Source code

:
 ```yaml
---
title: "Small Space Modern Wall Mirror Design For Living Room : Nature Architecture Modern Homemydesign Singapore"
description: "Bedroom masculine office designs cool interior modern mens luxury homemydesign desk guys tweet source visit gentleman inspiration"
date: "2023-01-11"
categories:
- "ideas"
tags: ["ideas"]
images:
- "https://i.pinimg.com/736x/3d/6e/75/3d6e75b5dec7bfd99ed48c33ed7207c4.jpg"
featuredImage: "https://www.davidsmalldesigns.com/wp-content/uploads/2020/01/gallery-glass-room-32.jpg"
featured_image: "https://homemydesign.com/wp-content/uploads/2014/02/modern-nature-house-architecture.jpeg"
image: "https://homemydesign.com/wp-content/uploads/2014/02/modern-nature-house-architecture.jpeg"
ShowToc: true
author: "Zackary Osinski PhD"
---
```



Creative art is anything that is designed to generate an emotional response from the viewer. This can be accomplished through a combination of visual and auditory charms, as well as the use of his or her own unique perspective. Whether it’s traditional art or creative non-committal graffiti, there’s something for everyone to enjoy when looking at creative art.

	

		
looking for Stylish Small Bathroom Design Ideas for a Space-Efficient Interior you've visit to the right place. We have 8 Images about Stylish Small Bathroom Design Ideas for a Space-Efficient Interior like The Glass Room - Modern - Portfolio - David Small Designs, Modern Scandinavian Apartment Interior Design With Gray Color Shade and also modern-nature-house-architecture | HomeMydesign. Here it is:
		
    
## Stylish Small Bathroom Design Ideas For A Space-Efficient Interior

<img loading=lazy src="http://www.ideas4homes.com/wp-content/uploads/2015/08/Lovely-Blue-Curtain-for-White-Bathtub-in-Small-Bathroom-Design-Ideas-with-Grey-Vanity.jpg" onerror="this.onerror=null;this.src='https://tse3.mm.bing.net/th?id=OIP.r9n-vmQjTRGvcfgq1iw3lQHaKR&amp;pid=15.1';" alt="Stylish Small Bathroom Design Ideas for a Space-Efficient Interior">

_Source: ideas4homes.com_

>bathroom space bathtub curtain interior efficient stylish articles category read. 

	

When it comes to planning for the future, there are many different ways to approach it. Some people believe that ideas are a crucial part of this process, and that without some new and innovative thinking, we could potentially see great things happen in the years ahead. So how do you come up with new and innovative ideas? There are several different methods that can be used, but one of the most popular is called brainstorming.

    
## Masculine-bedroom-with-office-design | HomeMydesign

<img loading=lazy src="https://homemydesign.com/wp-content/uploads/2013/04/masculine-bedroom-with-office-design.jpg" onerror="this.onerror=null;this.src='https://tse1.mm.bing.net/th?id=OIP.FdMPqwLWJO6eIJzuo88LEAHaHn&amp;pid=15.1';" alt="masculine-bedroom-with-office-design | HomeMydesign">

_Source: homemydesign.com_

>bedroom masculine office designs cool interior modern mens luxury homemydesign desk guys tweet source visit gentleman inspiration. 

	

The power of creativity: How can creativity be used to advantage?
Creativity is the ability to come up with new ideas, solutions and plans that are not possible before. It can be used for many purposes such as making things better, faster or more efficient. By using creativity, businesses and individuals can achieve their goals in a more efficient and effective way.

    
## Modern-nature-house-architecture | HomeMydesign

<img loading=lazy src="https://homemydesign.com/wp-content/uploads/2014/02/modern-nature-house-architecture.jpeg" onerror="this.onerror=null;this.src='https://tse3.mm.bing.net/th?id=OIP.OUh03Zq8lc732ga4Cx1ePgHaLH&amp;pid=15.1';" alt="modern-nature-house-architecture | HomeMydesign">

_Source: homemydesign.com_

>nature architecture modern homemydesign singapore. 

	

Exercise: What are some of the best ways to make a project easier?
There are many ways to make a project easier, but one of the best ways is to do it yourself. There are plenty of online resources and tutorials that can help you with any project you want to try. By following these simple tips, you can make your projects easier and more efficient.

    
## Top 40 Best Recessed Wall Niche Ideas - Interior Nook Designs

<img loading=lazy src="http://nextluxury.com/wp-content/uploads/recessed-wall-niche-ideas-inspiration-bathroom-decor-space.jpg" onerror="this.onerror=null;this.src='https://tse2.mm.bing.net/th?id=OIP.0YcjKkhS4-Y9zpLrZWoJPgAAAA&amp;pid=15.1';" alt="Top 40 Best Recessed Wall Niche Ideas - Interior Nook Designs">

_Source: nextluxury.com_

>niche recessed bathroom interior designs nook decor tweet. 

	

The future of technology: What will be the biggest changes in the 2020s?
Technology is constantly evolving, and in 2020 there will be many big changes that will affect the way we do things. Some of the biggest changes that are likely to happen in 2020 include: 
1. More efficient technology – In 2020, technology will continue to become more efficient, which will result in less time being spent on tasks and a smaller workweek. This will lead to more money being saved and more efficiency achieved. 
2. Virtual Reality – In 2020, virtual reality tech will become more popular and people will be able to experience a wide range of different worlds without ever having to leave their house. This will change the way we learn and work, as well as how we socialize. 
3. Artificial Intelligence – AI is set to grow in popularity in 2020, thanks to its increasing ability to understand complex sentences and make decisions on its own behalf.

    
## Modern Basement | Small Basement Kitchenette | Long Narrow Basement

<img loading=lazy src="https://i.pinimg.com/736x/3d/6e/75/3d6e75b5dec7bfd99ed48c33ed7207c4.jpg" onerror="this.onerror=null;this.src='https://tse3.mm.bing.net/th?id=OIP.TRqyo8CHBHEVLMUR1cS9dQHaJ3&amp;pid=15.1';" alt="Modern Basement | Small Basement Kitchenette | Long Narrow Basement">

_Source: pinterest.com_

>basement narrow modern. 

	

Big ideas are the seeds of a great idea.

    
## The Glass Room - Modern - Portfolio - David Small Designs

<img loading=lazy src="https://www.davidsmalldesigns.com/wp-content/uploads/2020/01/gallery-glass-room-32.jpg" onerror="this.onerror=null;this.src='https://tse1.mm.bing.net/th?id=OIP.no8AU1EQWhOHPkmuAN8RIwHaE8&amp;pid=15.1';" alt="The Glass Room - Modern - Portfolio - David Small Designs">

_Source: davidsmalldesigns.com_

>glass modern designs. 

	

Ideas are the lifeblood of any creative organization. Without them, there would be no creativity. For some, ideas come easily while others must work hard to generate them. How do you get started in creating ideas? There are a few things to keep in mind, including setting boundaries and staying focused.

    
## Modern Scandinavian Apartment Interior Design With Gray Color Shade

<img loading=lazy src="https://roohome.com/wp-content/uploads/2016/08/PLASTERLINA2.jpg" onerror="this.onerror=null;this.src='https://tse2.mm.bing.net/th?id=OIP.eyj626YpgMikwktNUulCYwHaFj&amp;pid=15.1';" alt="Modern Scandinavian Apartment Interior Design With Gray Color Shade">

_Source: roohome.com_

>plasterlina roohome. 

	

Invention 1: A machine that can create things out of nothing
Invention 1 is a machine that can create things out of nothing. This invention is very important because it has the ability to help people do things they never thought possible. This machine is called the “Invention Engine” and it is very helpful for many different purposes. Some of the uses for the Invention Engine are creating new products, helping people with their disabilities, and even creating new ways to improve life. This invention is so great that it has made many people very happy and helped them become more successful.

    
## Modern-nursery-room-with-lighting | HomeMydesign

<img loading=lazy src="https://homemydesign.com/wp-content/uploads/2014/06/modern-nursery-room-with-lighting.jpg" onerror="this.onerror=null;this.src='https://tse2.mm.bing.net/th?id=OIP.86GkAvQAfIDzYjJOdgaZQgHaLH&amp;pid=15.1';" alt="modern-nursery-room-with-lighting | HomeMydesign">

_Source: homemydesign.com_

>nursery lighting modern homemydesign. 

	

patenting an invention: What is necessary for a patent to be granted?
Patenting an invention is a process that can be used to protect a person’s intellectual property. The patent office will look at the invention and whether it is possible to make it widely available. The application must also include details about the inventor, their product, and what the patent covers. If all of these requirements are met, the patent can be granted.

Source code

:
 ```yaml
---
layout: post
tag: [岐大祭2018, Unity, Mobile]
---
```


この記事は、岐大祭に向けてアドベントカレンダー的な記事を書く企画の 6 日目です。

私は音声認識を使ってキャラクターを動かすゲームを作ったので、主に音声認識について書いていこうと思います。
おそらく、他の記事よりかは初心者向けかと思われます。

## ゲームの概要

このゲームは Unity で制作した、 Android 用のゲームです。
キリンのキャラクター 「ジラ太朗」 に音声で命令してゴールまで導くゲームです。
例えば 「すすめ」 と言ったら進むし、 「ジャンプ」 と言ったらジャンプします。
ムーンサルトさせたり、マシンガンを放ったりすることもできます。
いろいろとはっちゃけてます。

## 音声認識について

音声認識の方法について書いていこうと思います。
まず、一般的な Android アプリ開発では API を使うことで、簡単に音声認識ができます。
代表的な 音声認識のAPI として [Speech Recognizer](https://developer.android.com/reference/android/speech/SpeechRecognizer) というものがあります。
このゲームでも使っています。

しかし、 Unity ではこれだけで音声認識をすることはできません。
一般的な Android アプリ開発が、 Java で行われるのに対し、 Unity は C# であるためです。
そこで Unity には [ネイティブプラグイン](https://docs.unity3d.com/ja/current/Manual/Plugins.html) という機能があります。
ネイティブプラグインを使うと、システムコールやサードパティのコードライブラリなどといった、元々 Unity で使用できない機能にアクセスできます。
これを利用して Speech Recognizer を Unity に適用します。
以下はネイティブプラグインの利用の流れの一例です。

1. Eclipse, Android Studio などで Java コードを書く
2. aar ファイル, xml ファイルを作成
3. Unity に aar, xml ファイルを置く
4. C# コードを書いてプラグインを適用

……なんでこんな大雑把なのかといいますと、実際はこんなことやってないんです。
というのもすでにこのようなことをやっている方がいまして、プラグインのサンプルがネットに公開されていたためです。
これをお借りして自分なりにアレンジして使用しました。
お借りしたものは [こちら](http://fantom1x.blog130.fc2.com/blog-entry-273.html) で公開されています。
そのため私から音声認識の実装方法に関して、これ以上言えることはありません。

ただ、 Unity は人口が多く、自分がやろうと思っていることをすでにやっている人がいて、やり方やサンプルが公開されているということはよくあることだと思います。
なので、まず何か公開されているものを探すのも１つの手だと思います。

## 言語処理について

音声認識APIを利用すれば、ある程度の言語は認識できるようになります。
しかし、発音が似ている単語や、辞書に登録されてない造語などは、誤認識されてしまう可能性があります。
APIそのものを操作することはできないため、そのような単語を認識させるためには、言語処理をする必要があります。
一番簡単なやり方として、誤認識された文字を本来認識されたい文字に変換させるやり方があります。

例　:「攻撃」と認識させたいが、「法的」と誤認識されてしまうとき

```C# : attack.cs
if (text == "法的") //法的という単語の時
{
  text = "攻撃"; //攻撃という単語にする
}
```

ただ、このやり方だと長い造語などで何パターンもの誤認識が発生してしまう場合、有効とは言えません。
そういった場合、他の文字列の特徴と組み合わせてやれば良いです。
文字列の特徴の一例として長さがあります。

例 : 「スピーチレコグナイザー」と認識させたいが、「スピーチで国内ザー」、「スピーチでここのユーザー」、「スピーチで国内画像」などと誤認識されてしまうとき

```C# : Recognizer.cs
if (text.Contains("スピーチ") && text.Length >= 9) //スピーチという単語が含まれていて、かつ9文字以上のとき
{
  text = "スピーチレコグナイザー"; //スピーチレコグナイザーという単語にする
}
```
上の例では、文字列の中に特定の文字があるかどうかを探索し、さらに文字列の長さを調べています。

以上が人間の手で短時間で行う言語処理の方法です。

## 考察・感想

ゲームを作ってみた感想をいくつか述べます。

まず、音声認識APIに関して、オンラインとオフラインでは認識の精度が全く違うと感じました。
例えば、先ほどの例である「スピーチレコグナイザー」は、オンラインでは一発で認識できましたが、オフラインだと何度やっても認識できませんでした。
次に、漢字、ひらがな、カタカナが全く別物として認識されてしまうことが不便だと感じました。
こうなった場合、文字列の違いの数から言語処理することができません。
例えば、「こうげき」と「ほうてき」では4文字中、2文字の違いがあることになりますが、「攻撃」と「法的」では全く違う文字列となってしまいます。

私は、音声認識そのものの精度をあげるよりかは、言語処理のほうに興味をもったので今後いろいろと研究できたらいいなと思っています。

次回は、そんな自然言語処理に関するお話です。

---*---

* WHAT IS NEEDED
Everything above from the line containing "いろいろとはっちゃけてます。" down to the line containing "しかし、 Unity ではこれだけで音声認識をすることはできません。" should be copied exactly, both end lines included, and nothing else.

* ANSWER TO THIS PROBLEM
いろいろとはっちゃけてます。

## 音声認識について

音声認識の方法について書いていこうと思います。
まず、一般的な Android アプリ開発では API を使うことで、簡単に音声認識ができます。
代表的な 音声認識のAPI として [Speech Recognizer](https://developer.android.com/reference/android/speech/SpeechRecognizer) というものがあります。
このゲームでも使っています。

しかし、 Unity ではこれだけで音声認識をすることはできません。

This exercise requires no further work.